The type of anaesthesia and surgery can be a determinant of post‐operative voiding function. Specific to pelvic‐floor procedures is the effect of anaesthesia on bladder function. The insertion of the mid‐urethral sling has been performed under both regional and local anaesthetic, with regional anaesthesia having been found to increase the rates of post‐operative urinary retention (Adjusted OR = 4.4, 95% CI 1.9, 10.2) (Wohlrab 2009), a factor that could influence length of stay. A systematic review looking at the effect of anaesthesia on bladder function, found the dose of intrathecal local anaesthetic used with regional anaesthetic, as well as the potency of the anaesthetic used, to correlate with the duration of bladder dysfunction (Choi 2012). Encouragingly, a retrospective review of 119 patients who were discharged the same day as undergoing outpatient tension‐free vaginal tape (TVT) surgeries found no significant difference in the need for catheterization among patients who received spinal anaesthesia compared to those who received general or local anaesthetic with sedation (Barron 2006).

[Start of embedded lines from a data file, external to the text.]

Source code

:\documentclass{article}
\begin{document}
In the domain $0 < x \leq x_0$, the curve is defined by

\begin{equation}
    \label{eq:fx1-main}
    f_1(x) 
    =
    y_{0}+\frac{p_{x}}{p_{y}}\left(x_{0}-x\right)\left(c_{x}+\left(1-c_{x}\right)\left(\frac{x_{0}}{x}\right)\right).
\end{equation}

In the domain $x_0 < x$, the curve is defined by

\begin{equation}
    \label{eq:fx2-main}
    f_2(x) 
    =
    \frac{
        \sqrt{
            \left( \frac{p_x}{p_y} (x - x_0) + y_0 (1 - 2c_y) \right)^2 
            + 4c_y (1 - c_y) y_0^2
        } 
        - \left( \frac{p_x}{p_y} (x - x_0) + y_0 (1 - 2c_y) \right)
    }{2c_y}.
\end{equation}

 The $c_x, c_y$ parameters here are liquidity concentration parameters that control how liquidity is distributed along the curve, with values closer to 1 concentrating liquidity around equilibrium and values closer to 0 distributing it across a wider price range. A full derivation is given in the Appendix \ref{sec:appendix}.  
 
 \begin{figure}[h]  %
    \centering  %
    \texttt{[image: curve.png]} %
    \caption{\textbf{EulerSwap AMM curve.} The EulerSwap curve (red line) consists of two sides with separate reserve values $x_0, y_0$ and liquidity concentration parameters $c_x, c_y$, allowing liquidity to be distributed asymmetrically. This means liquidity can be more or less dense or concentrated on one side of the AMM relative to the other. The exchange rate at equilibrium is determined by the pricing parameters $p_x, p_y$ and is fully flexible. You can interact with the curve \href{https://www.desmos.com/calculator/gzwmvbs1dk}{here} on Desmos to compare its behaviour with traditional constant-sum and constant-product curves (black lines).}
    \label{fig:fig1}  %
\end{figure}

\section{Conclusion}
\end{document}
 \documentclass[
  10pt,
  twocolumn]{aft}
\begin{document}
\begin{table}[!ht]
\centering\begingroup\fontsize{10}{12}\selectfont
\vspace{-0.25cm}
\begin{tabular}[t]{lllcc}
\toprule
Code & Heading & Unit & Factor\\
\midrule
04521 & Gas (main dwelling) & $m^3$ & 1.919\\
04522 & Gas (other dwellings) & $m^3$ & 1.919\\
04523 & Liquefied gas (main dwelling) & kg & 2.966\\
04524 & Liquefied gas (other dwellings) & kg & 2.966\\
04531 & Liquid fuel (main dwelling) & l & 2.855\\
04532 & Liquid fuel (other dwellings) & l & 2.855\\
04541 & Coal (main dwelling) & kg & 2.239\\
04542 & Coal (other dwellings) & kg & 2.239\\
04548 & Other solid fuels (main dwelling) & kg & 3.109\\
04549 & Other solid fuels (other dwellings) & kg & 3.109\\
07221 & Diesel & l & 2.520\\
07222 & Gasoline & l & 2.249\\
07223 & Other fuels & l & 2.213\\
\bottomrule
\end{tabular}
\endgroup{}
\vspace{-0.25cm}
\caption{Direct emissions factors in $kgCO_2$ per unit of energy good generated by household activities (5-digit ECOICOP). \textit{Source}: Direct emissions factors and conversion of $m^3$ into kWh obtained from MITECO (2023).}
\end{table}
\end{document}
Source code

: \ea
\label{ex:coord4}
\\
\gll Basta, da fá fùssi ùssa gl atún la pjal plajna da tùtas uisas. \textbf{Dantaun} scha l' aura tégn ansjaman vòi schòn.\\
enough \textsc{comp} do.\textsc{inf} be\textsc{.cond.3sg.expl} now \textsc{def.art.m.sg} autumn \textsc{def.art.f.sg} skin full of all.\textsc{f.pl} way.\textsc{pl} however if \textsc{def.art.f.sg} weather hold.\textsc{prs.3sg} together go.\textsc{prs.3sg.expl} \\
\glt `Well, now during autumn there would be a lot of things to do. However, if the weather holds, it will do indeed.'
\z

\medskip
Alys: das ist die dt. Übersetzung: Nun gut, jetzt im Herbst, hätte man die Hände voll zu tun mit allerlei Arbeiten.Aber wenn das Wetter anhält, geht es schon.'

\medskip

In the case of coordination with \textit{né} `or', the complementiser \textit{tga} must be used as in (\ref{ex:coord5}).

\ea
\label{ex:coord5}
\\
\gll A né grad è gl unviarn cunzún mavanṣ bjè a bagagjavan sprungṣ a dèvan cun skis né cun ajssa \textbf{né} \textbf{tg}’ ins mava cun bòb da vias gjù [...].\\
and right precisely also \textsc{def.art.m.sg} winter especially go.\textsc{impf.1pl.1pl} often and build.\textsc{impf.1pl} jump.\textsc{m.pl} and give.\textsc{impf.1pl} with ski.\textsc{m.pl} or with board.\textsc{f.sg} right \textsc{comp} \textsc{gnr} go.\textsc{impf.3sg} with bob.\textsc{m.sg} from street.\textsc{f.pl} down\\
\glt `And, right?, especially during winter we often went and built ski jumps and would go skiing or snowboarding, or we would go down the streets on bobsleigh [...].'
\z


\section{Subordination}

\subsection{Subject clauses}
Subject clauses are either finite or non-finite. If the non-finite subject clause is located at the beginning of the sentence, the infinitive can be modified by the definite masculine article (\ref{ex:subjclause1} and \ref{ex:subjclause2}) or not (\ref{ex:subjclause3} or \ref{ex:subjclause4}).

Voiding before discharge has been a core concept in ambulatory surgery, because of the concern that patients may develop urinary retention, bladder atony, and subsequently renal complications. However, there is good evidence (Pavlin 1999) that patients at low risk of urinary retention can be discharged without needing to void, but with clear instructions to seek medical attention if unable to void within eight hours of discharge. On the other hand, the literature and opinions are mixed regarding patients at high risk of retention. Guidelines support that those who have not voided within three hours post‐operatively should receive bladder scanning; if >600mls is present, then they will need catheterisation with trial without catheter (TWOC) in the community (Pavlin 1999).

Tolerance of oral fluids was also previously mandated before discharge. However, several studies have proven that this does not improve outcomes and may even worsen rates of nausea and vomiting (Jin 1998, Kearney 1998), making this a historic requirement.

Once discharge criteria have been met, patients should be supplied with adequate analgesia and clear instructions to take it regularly to prevent breakthrough pain. Prepackaged medication is convenient, prevents delays, and eliminates the need for a patient or carer to visit the pharmacy. Patients should be given clear verbal and written instructions on what they should and should not do, alongside contact details in case of emergency or concerns about symptoms or complications. Patients should be discharged with a responsible adult to accompany them, and those who have had a general anaesthetic should be advised to avoid alcohol and driving for 24 hours.